Prompt
Return the run of lines below that opens with the line containing "initial condition, etc." and closes with the line containing "The primary contribution", keeping each one exact.

Data to process
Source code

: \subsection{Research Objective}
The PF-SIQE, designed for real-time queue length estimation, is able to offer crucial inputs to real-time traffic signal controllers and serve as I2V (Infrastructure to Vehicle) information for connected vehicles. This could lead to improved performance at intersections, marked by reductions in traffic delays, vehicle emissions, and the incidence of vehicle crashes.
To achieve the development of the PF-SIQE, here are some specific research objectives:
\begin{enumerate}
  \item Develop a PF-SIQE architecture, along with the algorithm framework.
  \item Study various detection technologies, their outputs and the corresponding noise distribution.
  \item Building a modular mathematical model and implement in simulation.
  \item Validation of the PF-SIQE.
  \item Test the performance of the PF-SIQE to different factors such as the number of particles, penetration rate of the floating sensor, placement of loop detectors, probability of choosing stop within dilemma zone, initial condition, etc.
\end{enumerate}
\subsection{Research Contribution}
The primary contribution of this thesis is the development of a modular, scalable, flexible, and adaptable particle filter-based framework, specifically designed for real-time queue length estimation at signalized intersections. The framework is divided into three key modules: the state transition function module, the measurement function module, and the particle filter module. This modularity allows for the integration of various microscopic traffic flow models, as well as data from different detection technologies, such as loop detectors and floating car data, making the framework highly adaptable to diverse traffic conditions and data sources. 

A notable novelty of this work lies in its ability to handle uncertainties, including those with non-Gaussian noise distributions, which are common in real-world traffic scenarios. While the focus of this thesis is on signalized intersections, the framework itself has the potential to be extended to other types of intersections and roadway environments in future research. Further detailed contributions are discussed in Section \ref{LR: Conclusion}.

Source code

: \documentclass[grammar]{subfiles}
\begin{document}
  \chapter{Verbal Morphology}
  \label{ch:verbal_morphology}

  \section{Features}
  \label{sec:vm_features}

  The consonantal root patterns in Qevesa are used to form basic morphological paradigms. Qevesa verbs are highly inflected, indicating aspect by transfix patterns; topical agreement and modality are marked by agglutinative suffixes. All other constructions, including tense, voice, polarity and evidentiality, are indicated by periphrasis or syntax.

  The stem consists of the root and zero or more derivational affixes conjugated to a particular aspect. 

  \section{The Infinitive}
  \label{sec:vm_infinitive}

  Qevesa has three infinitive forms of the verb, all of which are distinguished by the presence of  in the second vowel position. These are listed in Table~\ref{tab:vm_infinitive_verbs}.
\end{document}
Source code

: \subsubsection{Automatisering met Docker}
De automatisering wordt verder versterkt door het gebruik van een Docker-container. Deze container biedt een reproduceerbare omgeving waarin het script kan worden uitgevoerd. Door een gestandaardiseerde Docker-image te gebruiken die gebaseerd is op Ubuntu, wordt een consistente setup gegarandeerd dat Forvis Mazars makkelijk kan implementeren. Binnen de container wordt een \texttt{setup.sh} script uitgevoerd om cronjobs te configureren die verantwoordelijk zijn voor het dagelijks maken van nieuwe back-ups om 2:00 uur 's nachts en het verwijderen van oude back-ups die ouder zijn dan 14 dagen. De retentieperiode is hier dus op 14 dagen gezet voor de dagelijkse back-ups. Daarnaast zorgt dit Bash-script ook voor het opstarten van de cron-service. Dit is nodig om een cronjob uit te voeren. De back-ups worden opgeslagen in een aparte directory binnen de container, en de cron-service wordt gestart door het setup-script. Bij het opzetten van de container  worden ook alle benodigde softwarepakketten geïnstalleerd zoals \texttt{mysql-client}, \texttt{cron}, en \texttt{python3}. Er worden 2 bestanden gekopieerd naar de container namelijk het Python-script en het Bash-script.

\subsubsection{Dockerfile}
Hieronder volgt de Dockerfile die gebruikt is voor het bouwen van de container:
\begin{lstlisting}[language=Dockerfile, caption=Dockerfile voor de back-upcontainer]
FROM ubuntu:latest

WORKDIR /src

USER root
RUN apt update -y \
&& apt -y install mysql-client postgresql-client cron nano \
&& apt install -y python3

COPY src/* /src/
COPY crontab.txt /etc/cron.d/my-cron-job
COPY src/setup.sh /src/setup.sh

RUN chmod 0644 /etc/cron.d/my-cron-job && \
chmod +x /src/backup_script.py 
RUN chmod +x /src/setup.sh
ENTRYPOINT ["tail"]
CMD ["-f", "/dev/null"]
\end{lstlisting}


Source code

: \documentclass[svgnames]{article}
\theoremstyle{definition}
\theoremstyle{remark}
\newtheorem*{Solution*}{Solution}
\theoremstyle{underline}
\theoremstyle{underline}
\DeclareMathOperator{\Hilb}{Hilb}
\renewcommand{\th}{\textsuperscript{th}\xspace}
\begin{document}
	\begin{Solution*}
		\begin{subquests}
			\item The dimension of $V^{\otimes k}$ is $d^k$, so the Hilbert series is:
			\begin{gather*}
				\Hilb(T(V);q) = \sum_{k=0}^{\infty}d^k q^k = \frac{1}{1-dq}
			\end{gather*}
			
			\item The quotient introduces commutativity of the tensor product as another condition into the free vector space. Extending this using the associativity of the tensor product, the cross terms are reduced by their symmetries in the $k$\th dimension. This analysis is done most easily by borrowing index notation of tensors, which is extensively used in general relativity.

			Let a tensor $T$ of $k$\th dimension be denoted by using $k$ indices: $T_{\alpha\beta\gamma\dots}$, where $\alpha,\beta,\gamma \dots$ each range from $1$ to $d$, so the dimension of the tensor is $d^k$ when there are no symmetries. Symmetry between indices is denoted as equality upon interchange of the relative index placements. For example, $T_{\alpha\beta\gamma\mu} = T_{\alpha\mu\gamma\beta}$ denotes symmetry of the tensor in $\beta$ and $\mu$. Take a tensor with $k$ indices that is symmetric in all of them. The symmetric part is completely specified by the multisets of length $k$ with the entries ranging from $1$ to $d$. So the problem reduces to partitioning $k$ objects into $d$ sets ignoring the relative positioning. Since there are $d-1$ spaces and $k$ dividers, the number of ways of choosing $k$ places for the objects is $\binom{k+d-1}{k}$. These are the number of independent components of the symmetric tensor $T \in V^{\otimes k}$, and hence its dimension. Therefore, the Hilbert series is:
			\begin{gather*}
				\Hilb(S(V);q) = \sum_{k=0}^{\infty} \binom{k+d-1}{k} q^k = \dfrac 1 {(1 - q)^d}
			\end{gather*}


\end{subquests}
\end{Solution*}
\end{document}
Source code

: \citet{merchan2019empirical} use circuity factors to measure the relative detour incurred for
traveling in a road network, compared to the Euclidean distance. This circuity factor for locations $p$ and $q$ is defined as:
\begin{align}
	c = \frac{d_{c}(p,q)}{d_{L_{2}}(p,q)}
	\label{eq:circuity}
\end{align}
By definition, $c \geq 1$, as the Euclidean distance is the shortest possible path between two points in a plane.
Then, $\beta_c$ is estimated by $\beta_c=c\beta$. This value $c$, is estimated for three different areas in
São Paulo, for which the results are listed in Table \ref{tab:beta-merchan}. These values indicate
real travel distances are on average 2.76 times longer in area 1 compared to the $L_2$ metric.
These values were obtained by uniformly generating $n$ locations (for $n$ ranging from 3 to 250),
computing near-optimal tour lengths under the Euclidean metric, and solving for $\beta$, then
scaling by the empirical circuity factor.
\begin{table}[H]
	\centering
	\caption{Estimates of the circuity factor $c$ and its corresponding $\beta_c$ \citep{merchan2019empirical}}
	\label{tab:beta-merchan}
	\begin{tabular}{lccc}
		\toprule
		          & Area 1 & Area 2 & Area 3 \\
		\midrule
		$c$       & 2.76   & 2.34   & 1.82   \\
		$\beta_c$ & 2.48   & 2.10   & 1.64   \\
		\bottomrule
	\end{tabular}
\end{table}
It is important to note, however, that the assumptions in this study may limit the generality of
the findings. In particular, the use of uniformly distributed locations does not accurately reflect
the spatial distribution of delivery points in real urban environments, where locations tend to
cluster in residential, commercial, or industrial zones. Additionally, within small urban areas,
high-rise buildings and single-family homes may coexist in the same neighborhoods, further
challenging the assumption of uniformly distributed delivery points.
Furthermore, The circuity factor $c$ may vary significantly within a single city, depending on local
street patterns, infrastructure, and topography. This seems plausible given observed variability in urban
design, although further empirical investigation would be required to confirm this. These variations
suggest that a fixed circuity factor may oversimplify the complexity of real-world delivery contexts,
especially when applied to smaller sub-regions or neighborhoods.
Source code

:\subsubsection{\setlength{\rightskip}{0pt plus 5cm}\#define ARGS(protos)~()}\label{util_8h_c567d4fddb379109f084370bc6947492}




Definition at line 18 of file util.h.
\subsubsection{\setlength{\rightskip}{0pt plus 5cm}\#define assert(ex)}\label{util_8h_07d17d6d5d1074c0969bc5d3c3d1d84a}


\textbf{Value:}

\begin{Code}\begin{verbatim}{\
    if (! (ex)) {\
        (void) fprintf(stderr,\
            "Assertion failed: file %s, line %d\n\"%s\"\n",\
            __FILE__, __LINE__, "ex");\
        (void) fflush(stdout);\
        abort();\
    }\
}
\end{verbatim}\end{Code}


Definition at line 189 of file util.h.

Reply
  \item Test the performance of the PF-SIQE to different factors such as the number of particles, penetration rate of the floating sensor, placement of loop detectors, probability of choosing stop within dilemma zone, initial condition, etc.
\end{enumerate}
\subsection{Research Contribution}
The primary contribution of this thesis is the development of a modular, scalable, flexible, and adaptable particle filter-based framework, specifically designed for real-time queue length estimation at signalized intersections. The framework is divided into three key modules: the state transition function module, the measurement function module, and the particle filter module. This modularity allows for the integration of various microscopic traffic flow models, as well as data from different detection technologies, such as loop detectors and floating car data, making the framework highly adaptable to diverse traffic conditions and data sources. 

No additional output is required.